Below are some entries. Transcribe the lines from the one holding "- Reduce npm package size" to the one holding "grassland and forest", inclusive, but not the pictures among them.

(Dataset entries)
* * * * *

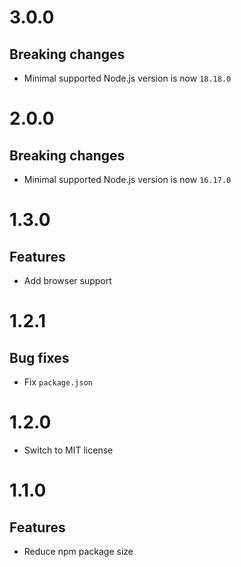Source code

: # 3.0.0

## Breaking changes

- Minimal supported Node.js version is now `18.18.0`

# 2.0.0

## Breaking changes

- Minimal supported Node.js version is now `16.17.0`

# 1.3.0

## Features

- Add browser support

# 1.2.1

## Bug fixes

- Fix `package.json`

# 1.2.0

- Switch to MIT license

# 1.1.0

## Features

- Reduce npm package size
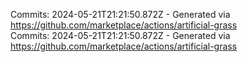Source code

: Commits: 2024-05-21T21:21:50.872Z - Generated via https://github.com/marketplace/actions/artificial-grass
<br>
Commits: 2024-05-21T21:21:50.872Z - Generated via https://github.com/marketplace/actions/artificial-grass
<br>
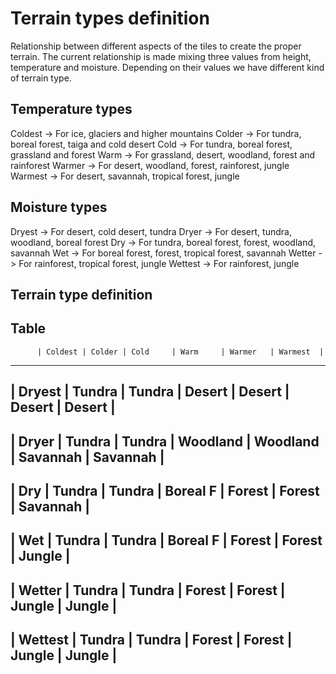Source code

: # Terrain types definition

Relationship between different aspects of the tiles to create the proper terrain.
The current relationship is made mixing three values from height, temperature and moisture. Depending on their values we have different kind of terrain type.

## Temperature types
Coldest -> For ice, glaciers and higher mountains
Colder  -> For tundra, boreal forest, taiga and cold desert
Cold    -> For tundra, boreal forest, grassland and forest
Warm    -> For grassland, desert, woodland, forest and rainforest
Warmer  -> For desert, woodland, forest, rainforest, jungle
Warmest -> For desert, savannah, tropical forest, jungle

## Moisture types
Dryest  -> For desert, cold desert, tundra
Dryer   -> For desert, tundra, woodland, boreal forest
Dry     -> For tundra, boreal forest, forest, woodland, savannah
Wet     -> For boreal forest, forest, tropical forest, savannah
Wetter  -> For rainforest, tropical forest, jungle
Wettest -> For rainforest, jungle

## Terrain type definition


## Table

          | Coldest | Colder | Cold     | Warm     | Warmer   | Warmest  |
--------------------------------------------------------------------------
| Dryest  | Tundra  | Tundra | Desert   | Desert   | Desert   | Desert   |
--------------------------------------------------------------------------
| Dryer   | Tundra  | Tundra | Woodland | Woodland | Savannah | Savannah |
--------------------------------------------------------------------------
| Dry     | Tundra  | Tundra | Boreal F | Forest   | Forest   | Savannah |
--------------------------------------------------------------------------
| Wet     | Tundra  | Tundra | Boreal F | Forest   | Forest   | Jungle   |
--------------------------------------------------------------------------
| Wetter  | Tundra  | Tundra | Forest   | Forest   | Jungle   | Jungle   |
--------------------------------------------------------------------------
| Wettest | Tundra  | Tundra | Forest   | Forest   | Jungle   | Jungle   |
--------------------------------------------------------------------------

* * * * *

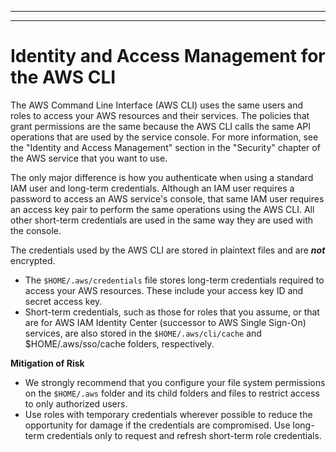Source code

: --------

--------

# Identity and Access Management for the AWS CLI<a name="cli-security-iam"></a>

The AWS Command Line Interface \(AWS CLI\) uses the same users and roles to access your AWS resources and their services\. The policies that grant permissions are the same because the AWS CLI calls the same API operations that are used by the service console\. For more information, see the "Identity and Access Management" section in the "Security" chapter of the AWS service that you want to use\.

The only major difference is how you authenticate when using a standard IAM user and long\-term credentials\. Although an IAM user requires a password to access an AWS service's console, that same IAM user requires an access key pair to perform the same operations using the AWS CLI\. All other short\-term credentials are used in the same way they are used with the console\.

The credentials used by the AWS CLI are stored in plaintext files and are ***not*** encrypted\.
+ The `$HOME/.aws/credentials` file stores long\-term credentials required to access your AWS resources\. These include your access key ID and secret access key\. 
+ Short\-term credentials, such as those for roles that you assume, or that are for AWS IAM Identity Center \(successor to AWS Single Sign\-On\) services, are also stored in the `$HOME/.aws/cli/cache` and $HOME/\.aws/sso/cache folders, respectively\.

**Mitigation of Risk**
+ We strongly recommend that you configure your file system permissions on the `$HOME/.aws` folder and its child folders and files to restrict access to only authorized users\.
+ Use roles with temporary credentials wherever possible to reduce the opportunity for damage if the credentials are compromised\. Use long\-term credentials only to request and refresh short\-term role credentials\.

* * * * *

• **SOLUTION TO THIS EXERCISE**
- Reduce npm package size
Source code

: Commits: 2024-05-21T21:21:50.872Z - Generated via https://github.com/marketplace/actions/artificial-grass
<br>
Commits: 2024-05-21T21:21:50.872Z - Generated via https://github.com/marketplace/actions/artificial-grass
<br>
Source code

: # Terrain types definition

Relationship between different aspects of the tiles to create the proper terrain.
The current relationship is made mixing three values from height, temperature and moisture. Depending on their values we have different kind of terrain type.

## Temperature types
Coldest -> For ice, glaciers and higher mountains
Colder  -> For tundra, boreal forest, taiga and cold desert
Cold    -> For tundra, boreal forest, grassland and forest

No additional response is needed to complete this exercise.